WORK INSTRUCTION: For the records below, work out the number of lines holding "self" and reply with only that.

DATA SHOWN:
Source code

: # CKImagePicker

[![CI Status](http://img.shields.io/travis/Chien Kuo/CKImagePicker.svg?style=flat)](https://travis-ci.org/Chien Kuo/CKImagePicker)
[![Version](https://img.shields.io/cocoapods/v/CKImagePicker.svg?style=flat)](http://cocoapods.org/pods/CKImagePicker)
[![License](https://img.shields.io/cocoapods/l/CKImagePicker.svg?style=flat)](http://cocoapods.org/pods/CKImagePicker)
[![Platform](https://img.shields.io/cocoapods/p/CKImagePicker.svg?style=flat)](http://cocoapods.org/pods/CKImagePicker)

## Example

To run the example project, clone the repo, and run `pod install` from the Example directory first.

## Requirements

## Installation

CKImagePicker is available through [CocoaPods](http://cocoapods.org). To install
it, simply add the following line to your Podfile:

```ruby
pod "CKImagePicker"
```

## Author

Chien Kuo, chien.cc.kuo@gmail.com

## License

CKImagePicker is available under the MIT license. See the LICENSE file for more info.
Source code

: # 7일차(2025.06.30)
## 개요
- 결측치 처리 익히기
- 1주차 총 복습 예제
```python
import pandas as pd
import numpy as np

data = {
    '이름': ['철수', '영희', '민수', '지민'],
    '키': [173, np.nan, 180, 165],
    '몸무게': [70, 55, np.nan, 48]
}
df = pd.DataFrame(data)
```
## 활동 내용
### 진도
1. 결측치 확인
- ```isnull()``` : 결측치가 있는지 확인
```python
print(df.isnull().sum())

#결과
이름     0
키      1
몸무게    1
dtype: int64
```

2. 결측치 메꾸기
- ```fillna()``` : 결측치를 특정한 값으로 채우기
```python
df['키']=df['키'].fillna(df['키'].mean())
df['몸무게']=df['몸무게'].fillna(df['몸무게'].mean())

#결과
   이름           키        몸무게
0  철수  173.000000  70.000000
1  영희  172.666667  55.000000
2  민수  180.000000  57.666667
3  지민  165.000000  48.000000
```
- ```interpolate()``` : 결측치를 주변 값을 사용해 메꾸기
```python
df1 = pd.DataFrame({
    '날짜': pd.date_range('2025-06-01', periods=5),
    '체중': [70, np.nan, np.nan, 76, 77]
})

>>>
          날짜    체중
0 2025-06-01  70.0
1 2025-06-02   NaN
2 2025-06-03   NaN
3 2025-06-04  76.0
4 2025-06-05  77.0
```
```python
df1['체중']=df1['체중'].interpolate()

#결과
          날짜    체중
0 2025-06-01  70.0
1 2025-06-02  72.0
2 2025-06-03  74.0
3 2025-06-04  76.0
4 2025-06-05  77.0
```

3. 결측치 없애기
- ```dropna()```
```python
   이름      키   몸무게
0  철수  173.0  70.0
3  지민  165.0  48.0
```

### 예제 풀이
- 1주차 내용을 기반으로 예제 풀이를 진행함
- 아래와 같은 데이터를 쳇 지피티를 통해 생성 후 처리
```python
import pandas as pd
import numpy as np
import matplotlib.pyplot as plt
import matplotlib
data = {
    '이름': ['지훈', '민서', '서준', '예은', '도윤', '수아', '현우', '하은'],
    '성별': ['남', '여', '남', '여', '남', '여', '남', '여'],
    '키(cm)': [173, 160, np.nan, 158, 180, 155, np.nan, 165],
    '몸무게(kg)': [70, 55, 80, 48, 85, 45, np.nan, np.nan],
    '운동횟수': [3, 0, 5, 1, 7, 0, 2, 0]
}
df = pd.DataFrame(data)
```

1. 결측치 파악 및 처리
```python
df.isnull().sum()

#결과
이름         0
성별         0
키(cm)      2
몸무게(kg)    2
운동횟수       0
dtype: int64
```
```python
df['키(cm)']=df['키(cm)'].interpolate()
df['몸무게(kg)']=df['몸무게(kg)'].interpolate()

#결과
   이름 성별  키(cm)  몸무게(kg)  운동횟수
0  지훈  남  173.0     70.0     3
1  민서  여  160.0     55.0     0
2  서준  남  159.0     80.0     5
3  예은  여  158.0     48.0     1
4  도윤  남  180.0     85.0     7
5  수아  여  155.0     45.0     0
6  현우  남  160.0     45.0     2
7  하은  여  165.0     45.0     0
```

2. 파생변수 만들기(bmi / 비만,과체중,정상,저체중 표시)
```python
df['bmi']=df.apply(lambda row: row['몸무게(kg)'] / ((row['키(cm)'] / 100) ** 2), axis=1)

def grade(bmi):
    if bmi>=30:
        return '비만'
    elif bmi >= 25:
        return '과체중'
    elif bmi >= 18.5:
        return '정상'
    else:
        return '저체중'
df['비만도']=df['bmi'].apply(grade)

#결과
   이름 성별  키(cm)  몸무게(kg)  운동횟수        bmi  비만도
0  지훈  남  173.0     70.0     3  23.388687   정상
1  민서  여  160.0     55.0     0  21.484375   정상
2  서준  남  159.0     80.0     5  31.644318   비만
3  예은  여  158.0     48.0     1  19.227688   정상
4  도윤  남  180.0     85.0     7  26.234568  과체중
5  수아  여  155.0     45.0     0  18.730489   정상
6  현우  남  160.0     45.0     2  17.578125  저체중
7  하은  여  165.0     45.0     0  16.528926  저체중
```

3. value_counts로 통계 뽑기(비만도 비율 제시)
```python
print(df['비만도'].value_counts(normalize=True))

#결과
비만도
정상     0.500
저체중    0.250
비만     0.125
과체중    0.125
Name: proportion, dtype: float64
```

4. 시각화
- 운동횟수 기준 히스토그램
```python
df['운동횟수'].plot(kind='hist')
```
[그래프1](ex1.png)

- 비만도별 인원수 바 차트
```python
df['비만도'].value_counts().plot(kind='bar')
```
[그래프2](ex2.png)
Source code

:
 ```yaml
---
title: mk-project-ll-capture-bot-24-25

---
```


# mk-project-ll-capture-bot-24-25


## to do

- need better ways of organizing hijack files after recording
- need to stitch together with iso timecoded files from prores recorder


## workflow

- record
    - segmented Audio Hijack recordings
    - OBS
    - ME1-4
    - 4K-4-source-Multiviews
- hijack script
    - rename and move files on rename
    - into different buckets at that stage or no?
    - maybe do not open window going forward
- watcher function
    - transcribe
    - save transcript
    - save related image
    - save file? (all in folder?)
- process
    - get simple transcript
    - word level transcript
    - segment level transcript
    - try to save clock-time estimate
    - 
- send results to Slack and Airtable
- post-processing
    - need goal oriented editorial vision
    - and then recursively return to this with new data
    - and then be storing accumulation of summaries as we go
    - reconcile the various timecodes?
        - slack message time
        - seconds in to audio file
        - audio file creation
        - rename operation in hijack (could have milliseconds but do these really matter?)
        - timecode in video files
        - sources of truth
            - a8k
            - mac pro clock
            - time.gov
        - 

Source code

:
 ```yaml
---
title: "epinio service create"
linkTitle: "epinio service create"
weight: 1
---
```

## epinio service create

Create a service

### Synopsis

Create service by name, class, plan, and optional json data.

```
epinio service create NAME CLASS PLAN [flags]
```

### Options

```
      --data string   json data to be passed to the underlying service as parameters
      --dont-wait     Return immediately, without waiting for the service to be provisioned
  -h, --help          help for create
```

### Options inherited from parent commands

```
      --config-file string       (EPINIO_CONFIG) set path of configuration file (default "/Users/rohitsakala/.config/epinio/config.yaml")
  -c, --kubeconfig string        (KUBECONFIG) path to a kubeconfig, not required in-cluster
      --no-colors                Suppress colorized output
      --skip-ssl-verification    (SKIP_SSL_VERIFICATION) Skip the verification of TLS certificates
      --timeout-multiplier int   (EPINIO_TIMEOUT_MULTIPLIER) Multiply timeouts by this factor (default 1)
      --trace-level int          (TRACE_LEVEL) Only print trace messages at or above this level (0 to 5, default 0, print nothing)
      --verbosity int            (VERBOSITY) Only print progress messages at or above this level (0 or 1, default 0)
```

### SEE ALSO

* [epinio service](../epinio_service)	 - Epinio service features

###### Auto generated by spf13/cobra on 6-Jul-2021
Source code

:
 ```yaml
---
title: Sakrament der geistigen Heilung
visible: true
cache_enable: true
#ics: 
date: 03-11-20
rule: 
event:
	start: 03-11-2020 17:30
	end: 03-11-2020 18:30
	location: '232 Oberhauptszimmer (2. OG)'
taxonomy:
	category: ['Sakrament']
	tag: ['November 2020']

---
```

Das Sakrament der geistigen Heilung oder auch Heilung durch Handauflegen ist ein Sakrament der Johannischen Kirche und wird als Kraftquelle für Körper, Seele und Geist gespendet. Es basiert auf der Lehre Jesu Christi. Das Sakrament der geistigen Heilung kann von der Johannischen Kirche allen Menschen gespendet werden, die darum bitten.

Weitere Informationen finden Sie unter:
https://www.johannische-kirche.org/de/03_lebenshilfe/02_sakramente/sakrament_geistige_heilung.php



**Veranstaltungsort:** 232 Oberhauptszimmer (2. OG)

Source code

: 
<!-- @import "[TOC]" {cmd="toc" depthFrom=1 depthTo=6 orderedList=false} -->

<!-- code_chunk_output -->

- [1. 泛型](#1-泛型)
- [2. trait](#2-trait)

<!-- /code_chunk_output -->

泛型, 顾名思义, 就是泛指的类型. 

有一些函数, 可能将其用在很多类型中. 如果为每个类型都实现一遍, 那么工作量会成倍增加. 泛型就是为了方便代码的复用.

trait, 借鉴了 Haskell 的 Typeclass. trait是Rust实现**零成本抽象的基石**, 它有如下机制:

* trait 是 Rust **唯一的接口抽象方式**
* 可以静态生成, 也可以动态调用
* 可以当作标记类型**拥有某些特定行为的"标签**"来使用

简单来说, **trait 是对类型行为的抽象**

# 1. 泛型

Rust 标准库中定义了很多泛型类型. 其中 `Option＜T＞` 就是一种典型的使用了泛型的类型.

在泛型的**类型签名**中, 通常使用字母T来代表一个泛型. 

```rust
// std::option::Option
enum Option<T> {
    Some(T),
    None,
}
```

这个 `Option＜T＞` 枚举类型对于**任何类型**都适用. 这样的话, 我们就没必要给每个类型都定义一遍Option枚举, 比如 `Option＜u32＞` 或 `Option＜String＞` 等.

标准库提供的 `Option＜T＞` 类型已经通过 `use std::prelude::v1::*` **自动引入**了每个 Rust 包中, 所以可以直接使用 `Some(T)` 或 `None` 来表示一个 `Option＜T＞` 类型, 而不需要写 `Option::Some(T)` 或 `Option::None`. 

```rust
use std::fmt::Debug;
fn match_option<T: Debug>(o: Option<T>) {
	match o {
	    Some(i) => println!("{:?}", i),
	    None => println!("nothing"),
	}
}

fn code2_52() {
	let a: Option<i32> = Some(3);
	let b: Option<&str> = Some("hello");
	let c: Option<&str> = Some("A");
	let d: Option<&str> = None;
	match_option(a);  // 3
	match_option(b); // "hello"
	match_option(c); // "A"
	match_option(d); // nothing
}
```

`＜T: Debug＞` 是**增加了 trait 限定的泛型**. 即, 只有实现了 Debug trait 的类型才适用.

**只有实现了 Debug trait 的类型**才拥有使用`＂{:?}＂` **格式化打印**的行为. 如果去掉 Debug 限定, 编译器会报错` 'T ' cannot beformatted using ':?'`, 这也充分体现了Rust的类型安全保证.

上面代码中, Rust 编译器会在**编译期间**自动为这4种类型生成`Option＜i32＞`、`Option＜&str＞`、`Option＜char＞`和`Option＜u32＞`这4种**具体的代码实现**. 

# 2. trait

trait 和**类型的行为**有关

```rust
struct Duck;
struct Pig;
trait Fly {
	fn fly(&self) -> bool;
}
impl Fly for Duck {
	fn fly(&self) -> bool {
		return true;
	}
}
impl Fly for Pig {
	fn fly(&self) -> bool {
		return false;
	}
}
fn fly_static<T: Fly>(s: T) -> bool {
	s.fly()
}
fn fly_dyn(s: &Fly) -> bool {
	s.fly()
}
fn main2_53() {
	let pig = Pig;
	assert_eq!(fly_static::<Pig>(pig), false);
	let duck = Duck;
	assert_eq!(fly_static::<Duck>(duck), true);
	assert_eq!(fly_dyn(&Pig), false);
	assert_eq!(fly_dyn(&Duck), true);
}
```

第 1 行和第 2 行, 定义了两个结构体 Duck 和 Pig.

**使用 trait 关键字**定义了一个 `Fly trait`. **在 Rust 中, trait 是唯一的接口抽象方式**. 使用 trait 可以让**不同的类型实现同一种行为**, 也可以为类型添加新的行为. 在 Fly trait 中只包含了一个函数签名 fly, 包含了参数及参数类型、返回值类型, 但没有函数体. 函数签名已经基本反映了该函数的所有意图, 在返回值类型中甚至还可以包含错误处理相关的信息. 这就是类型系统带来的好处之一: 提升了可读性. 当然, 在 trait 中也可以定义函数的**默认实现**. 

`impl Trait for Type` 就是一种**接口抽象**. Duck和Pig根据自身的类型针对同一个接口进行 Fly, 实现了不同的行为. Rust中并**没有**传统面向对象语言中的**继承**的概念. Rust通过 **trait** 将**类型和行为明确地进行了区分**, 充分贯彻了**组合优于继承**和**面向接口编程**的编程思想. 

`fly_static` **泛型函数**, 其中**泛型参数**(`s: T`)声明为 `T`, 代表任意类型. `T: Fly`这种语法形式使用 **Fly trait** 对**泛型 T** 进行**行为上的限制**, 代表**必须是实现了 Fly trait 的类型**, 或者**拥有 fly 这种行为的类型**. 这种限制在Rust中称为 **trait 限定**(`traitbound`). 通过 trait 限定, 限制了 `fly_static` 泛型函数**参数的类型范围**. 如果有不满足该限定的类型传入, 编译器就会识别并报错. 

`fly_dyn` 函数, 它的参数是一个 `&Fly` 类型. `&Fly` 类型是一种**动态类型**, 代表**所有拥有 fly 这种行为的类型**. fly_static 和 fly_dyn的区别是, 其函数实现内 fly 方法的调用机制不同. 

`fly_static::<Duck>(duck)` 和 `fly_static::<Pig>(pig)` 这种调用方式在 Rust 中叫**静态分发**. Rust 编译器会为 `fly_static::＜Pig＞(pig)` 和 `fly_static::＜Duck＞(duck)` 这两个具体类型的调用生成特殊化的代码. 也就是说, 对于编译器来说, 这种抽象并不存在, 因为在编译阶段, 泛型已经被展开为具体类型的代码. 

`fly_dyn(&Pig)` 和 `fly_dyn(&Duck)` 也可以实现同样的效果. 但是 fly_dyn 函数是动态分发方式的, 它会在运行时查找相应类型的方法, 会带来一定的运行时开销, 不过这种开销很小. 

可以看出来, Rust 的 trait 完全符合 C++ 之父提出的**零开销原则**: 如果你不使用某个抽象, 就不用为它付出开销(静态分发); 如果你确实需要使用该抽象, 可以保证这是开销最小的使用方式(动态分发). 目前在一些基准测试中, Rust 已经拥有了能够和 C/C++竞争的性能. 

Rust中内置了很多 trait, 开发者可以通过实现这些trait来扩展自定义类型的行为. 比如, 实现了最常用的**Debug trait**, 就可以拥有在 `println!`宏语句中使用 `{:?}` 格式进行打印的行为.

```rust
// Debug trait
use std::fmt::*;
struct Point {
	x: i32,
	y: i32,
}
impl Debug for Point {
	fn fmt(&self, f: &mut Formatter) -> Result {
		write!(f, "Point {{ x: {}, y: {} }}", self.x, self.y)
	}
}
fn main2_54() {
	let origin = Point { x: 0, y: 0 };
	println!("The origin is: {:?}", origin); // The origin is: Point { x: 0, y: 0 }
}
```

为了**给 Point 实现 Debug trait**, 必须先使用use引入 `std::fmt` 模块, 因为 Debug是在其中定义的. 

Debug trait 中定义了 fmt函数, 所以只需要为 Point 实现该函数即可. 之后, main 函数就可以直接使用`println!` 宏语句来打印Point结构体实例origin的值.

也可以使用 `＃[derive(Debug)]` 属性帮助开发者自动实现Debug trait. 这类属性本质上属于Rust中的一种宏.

ANSWER SPACE: 5